::: Supplied records
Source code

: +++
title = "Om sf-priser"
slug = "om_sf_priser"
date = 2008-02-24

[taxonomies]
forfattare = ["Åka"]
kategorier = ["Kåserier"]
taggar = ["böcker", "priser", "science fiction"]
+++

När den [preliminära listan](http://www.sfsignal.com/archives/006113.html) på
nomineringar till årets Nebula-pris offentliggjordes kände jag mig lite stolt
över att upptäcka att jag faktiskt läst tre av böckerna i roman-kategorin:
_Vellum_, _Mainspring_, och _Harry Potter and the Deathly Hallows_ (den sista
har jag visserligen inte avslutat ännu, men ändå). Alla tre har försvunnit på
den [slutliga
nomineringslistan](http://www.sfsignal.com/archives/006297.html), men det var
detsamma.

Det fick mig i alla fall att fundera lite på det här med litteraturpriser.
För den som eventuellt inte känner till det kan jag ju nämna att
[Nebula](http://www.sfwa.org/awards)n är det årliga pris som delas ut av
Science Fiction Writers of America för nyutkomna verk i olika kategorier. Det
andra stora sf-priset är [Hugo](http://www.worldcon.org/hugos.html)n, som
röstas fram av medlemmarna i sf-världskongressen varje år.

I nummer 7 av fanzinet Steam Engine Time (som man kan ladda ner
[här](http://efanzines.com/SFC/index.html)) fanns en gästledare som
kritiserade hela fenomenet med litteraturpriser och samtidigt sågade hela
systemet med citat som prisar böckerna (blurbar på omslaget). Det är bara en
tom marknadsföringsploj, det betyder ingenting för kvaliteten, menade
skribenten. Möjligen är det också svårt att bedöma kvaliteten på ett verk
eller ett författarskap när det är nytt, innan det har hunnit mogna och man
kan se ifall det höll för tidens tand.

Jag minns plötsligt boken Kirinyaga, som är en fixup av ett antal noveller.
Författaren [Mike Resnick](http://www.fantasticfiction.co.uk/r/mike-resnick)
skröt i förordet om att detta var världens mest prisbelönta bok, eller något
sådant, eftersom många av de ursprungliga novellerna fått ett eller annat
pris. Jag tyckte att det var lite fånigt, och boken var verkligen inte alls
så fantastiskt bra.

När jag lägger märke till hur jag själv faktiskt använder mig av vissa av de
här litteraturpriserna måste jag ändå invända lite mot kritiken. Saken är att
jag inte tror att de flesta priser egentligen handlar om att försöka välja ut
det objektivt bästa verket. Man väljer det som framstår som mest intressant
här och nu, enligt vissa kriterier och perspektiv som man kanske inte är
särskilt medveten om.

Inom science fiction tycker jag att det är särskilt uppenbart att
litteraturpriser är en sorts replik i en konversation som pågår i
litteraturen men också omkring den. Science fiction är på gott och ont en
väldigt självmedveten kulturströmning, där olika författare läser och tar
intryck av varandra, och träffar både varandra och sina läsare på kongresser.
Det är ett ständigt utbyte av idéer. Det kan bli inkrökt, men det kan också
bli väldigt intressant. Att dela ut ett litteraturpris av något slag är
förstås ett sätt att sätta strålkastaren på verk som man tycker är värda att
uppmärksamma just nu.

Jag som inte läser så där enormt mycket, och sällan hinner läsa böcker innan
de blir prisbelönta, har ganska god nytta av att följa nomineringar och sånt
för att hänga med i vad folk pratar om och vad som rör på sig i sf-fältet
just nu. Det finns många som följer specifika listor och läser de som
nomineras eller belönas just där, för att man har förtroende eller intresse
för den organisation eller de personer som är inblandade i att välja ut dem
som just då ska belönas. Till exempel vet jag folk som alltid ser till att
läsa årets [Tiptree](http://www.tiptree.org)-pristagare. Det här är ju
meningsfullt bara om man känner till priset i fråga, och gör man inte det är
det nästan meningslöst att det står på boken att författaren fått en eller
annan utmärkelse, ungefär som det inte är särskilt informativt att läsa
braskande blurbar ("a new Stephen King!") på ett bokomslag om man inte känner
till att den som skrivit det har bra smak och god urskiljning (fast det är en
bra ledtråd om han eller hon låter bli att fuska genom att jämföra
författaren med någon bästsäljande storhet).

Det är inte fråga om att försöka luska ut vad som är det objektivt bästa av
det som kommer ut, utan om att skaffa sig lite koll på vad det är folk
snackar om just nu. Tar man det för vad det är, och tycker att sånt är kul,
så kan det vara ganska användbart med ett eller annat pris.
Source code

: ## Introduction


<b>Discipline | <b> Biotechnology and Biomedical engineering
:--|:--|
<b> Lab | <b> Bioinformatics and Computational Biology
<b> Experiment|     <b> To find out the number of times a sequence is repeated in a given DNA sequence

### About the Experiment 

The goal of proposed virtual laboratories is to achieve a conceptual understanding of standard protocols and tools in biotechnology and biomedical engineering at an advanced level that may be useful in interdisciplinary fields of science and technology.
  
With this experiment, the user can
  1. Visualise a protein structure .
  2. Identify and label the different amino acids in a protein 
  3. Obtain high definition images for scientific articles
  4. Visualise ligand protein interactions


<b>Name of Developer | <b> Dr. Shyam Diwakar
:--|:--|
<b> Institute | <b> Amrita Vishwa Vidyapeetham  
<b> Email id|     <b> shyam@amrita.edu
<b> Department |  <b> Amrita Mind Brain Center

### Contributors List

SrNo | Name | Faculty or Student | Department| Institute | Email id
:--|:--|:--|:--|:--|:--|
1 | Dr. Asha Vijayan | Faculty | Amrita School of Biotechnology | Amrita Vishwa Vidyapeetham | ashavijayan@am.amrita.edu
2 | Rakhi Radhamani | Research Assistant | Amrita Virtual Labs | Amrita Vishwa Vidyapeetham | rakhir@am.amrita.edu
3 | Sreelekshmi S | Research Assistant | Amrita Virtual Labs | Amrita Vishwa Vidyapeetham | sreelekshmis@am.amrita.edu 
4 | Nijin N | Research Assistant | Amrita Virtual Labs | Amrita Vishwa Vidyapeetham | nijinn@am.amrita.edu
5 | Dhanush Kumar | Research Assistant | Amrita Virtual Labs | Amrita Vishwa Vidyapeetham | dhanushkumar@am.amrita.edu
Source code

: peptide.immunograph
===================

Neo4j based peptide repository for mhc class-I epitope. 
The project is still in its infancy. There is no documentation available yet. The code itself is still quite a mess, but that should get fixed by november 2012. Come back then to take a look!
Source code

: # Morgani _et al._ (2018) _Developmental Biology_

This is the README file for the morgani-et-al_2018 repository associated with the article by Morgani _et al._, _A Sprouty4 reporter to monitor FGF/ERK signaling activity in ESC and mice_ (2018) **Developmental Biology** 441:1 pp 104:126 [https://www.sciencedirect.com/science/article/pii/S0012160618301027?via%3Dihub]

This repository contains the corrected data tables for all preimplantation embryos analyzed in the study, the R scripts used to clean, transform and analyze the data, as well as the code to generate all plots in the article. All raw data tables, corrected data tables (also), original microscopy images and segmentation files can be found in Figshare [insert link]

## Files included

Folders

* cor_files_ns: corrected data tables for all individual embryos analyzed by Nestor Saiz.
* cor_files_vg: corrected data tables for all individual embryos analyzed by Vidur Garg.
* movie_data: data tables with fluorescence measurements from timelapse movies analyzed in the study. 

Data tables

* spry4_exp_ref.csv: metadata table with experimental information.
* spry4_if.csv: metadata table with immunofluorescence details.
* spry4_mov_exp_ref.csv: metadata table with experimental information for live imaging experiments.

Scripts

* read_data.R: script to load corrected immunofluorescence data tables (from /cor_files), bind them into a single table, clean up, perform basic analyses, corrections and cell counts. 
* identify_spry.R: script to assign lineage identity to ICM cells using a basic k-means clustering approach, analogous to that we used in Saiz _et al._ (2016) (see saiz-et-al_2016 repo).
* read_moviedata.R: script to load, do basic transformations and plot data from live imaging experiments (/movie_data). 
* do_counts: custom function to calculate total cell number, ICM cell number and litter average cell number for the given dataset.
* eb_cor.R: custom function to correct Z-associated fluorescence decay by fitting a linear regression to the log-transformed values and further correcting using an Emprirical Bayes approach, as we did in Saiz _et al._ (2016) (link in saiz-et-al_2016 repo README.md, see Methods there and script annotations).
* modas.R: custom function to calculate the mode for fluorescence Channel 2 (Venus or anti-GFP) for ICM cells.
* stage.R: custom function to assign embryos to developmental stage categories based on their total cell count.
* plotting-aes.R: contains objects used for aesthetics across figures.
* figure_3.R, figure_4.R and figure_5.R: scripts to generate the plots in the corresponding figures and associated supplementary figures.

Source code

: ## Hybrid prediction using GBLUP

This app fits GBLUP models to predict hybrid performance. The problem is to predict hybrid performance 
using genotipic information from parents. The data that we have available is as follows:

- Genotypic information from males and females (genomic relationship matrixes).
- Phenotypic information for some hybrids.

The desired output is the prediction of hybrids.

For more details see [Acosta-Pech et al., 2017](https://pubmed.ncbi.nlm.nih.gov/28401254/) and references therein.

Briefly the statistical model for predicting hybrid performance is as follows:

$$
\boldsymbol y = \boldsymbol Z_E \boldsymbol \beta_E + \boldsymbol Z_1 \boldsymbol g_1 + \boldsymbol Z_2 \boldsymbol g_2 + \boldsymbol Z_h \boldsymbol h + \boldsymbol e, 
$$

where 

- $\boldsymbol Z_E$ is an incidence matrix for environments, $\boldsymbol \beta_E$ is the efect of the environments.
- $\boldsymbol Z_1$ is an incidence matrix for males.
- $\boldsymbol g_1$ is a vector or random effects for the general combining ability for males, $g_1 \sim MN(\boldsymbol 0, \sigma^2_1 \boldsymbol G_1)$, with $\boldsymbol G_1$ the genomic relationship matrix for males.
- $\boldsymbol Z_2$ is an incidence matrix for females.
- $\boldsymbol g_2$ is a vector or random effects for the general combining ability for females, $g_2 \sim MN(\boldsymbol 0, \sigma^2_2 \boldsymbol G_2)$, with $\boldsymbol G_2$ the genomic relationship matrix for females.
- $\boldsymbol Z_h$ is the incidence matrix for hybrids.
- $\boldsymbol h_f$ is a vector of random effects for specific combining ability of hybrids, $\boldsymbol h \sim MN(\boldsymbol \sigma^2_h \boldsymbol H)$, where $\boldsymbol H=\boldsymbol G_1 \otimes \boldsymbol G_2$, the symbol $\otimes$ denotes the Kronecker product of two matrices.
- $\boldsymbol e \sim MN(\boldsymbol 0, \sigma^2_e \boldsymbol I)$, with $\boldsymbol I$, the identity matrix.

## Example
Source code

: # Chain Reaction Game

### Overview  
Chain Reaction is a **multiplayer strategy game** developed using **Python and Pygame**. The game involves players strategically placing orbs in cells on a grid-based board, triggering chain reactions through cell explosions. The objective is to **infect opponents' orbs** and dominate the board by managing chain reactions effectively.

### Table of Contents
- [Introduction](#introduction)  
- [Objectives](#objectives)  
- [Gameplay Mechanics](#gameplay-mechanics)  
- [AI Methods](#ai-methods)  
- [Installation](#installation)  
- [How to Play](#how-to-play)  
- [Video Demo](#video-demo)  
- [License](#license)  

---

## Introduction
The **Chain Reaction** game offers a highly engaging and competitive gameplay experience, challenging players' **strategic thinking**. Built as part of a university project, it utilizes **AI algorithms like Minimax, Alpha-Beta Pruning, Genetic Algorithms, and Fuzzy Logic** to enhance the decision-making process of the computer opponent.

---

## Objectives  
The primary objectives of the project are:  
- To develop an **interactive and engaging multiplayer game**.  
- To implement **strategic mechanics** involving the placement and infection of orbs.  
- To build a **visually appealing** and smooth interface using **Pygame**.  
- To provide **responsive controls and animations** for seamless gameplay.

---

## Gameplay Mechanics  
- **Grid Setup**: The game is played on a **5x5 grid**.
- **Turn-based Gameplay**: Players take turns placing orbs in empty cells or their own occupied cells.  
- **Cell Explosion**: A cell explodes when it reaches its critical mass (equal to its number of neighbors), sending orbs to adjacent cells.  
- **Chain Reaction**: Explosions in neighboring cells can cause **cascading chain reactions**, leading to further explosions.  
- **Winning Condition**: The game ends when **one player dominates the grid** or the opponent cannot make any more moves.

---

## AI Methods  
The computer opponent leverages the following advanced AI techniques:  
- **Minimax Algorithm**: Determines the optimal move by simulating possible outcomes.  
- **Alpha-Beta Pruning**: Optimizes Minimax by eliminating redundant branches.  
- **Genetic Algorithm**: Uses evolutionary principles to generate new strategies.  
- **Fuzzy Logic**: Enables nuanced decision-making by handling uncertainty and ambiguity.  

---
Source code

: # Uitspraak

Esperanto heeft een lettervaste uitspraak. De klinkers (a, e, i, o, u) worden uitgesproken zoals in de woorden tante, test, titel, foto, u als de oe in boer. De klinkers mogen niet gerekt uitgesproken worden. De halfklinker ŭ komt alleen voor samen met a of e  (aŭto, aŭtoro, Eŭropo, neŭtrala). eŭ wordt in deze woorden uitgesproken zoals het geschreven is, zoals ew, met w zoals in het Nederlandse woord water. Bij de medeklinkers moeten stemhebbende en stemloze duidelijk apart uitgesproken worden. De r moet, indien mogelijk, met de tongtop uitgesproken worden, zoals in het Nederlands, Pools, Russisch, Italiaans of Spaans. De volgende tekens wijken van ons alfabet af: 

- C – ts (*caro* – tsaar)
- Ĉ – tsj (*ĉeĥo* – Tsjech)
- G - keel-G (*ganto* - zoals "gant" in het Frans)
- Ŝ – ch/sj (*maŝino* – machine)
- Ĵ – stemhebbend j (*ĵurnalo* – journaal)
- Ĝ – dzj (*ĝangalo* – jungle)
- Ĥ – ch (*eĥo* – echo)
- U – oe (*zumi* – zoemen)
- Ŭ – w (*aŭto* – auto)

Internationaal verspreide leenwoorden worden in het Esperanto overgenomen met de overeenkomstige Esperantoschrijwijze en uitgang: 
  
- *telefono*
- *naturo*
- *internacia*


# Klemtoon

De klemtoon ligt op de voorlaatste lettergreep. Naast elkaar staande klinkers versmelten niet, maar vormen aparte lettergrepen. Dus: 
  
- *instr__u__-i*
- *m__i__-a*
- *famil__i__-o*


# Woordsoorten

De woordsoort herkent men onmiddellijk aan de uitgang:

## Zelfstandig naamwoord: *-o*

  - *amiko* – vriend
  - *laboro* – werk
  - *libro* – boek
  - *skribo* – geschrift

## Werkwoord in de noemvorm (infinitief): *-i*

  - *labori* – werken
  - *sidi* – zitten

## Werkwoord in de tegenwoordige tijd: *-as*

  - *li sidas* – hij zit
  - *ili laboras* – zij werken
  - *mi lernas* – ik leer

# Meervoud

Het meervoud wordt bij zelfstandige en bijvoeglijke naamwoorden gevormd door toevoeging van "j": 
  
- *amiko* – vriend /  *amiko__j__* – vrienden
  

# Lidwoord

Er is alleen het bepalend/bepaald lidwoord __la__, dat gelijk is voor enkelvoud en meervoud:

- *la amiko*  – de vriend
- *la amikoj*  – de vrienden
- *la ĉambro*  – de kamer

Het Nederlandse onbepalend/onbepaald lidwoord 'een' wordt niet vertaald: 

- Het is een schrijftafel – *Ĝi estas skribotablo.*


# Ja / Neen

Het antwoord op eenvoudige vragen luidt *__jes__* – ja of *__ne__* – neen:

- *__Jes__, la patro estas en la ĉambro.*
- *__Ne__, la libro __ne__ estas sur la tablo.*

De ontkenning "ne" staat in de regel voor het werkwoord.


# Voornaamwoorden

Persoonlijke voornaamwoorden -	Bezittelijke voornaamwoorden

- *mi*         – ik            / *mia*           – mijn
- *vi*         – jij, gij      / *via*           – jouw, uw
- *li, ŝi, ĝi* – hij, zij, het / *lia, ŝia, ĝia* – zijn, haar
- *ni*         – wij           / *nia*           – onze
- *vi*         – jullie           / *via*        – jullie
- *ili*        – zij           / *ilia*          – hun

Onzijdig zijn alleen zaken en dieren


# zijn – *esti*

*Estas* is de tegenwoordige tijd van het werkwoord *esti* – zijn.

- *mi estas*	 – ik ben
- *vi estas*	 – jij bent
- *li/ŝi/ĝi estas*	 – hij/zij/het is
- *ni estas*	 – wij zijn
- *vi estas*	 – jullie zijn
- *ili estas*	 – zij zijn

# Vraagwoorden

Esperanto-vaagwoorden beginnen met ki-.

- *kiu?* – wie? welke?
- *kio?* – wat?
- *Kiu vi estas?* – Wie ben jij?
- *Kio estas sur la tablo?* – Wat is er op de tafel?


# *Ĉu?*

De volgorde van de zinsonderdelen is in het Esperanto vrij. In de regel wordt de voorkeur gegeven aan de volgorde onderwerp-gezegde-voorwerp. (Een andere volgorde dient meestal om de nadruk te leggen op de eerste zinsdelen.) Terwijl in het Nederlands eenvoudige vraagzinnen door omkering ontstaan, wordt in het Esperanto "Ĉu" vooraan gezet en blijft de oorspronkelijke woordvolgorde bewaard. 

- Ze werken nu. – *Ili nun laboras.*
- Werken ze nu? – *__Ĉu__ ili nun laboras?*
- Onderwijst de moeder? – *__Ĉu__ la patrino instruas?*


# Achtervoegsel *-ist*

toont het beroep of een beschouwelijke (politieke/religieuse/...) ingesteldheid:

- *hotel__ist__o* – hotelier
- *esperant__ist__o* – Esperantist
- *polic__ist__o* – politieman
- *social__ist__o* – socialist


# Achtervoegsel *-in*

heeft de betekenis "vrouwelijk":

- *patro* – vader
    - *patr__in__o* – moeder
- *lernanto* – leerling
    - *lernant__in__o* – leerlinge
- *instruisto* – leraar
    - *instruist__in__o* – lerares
::::::
Your response should be the lines above from the first to the one containing "nomineringar till årets", inclusive, each given exactly.

Source code

: +++
title = "Om sf-priser"
slug = "om_sf_priser"
date = 2008-02-24

[taxonomies]
forfattare = ["Åka"]
kategorier = ["Kåserier"]
taggar = ["böcker", "priser", "science fiction"]
+++

När den [preliminära listan](http://www.sfsignal.com/archives/006113.html) på
nomineringar till årets Nebula-pris offentliggjordes kände jag mig lite stolt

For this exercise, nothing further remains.